### The data
══════════

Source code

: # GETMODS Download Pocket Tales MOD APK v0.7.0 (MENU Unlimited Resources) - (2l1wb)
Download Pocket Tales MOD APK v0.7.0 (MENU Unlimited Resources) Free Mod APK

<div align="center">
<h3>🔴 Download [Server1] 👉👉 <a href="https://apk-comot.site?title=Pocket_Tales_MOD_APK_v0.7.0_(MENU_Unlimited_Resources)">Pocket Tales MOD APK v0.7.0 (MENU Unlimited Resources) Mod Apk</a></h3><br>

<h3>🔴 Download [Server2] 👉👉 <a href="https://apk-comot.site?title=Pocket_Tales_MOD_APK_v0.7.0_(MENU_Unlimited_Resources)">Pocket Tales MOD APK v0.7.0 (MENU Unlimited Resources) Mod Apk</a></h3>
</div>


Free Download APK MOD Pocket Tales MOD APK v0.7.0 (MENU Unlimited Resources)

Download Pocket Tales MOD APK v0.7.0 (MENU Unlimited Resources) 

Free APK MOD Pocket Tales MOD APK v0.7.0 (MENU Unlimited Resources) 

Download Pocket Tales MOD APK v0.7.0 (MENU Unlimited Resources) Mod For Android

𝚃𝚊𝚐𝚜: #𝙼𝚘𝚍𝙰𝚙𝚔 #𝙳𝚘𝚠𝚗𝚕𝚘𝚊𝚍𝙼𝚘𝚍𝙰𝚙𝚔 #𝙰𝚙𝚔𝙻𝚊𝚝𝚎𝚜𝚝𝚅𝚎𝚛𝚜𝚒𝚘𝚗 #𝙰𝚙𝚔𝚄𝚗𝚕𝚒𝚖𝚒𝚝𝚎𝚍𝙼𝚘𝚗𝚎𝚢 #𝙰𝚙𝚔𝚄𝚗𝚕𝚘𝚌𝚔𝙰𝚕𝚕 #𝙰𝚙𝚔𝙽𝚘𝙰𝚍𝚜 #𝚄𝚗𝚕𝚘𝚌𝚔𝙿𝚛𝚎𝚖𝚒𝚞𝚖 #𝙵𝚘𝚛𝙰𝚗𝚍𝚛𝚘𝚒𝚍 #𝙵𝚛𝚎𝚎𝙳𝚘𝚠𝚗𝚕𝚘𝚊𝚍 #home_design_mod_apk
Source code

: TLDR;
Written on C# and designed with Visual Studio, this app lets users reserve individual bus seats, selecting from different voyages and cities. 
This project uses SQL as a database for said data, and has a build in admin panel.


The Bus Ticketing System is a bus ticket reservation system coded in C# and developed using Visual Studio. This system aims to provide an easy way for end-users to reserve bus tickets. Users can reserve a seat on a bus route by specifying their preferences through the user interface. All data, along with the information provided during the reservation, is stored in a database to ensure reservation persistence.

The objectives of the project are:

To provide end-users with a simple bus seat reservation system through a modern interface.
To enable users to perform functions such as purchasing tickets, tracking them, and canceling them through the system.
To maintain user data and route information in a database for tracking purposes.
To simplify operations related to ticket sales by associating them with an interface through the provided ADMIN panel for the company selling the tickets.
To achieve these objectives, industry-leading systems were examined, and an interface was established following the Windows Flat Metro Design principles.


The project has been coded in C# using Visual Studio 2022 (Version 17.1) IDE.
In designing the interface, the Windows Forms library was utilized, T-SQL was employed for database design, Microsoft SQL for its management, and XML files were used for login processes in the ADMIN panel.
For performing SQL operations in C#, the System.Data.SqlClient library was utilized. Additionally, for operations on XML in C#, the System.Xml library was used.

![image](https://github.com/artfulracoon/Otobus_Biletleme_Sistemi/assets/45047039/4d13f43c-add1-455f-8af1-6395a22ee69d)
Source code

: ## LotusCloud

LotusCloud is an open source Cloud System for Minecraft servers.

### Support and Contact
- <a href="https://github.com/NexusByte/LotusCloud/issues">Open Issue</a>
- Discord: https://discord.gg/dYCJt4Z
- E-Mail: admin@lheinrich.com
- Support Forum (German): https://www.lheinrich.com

══════════

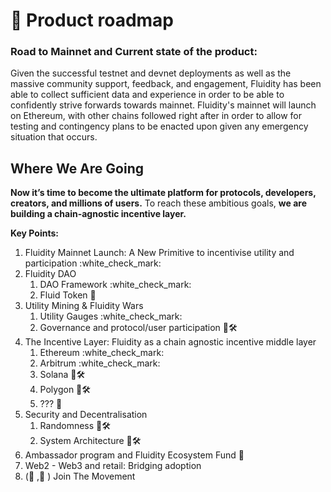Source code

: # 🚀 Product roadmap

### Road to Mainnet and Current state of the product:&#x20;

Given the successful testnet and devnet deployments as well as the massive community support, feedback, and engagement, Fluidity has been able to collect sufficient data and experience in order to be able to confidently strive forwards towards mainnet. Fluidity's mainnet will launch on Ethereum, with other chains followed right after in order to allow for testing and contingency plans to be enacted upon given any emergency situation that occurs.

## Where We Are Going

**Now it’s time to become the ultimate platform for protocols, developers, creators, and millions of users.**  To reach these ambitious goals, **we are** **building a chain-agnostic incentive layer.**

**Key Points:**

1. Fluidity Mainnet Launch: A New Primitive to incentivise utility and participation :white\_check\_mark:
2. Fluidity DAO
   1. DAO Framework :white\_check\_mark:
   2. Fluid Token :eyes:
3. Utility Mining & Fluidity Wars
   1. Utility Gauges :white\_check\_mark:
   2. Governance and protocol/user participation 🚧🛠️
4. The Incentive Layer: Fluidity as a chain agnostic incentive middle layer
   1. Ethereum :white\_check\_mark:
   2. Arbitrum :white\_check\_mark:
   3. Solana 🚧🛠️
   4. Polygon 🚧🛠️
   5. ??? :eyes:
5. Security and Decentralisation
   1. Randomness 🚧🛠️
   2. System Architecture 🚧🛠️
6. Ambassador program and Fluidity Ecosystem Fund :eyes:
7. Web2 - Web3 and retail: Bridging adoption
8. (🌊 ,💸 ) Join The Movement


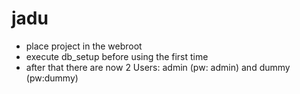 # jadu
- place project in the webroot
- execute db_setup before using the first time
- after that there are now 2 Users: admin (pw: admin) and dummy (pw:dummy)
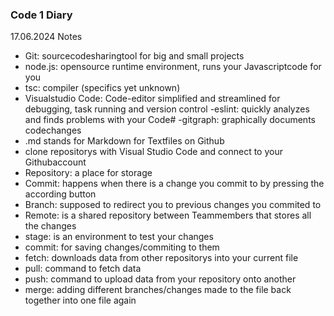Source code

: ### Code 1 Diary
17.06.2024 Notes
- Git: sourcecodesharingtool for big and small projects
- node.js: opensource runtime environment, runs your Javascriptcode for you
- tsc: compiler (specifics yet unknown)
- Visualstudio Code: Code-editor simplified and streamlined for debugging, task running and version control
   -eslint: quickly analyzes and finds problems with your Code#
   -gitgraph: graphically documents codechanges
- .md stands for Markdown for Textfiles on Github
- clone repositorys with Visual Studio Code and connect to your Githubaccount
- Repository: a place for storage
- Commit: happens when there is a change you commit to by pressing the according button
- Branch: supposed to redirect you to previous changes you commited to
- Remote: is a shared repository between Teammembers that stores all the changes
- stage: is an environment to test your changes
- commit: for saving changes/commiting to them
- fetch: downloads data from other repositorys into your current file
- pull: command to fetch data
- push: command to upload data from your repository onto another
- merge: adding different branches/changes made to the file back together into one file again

══════════

Everything above from the line containing "- node.js: opensource" through the line containing "- merge: adding" must be copied exactly. Nothing outside that range belongs in the answer.

### Exercise result
- node.js: opensource runtime environment, runs your Javascriptcode for you
- tsc: compiler (specifics yet unknown)
- Visualstudio Code: Code-editor simplified and streamlined for debugging, task running and version control
   -eslint: quickly analyzes and finds problems with your Code#
   -gitgraph: graphically documents codechanges
- .md stands for Markdown for Textfiles on Github
- clone repositorys with Visual Studio Code and connect to your Githubaccount
- Repository: a place for storage
- Commit: happens when there is a change you commit to by pressing the according button
- Branch: supposed to redirect you to previous changes you commited to
- Remote: is a shared repository between Teammembers that stores all the changes
- stage: is an environment to test your changes
- commit: for saving changes/commiting to them
- fetch: downloads data from other repositorys into your current file
- pull: command to fetch data
- push: command to upload data from your repository onto another
- merge: adding different branches/changes made to the file back together into one file again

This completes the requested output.